Он замолчал, облизнул нижнюю губу, снова взмахнул рукой и
пошел к двери, сказав:
- Ну, и-прощайте!
До двери его проводили молчанием, только стесанный
затылок, шумно вздохнув, прошептал:
- Ага, ушел.
Гости ждали, что скажет хозяин. Он поставил недокуренную
папиросу на блюдечко, как свечку, и, наблюдая за струйкой
дыма, произнес одобрительно, с небрежностью мудреца:
- Интересный малый. Из тех, которые мечтают сделать во
всем мире одинаково приятную погоду...
Журналист, брат революционера, в свое время заподозренного
в провокации, поддержал:
- ...забывая о человеке из другого, более глубокого подполья,
- о человеке, который признает за собою право дать пинка
ногой благополучию, если оно ему наскучит.
- Да, - забывая о человеке Достоевского, о наиболее
свободном человеке, которого осмелилась изобразить
литература, - сказал литератор, покачивая красивой головой.

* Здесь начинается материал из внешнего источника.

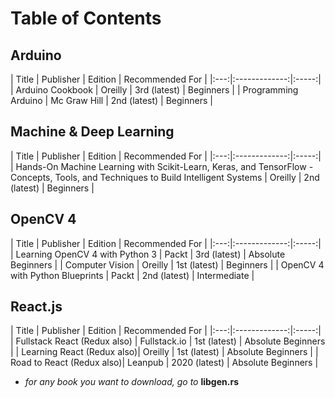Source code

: # Table of Contents

## Arduino
| Title | Publisher | Edition | Recommended For |
|:---:|:-------------:|:-----:|
| Arduino Cookbook | Oreilly | 3rd (latest) | Beginners |
| Programming Arduino | Mc Graw Hill | 2nd (latest) | Beginners |

## Machine & Deep Learning
| Title | Publisher | Edition | Recommended For |
|:---:|:-------------:|:-----:|
| Hands-On Machine Learning with Scikit-Learn, Keras, and TensorFlow - Concepts, Tools, and Techniques to Build Intelligent Systems | Oreilly | 2nd (latest) | Beginners |

## OpenCV 4
| Title | Publisher | Edition | Recommended For |
|:---:|:-------------:|:-----:|
| Learning OpenCV 4 with Python 3 | Packt | 3rd (latest) | Absolute Beginners |
| Computer Vision | Oreilly | 1st (latest) | Beginners |
| OpenCV 4 with Python Blueprints | Packt | 2nd (latest) | Intermediate |

## React.js
| Title | Publisher | Edition | Recommended For |
|:---:|:-------------:|:-----:|
| Fullstack React (Redux also) | Fullstack.io | 1st (latest) | Absolute Beginners |
| Learning React (Redux also)| Oreilly | 1st (latest) | Absolute Beginners |
| Road to React (Redux also)| Leanpub | 2020 (latest) | Absolute Beginners |

* *for any book you want to download, go to* **libgen.rs**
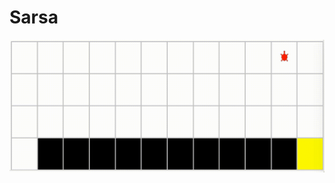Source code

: # Sarsa

![alt text](https://github.com/bochendong/Maching_learning_Notes/blob/main/Reinforcement%20Learning/Sarsa/show.gif)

- Но следует идти дальше Достоевского - к последней
свободе, к той, которую дает только ощущение трагизма
жизни... Что значит одиночество в Москве сравнительно с
одиночеством во вселенной? В пустоте, где только вещество и
нет бога?
Самгину казалось, что хозяина слушают из вежливости,
невнимательно, тихонько рыча и мурлыкая. Хозяин тоже,
должно быть, заметил это, встряхнув головой, он оборвал
свою речь, и тогда вспыхнули раздраженные голоса.
- Каков? - спросил серый человек с квадратным затылком.
- Бандит 906 года! Ага?
Особенно возмущались дамы, толстая говорила, болезненно
сморщив лицо:
- А язык! Вы обратили внимание, какой вульгарный язык?
Ей вторила дама меньших объемов, приподняв плечи до ушей,
она жаловалась:
- Отрава материализмом расширяется с удивительной
быстротой...
Говорили все и, как всегда, невнимательно слушая, перебивая
друг друга, стремясь обнародовать свои мысли. Брюнетка, туго
зажатая в гладкое, как трико, платье красного цвета,
толстогубая, в пенснэ на крупном носу, доказывала приятным
грудным голосом:
- Мы обязаны этим реализму, он охладил жизнь, приплюснул
людей к земле. Зеленая тоска и плесень всяких этих
сборников реалистической литер[атуры] - сделала людей
духовно нищими. Необходимо возвратить человека к самому
себе, к источнику глубоких чувств, великих вдохновений...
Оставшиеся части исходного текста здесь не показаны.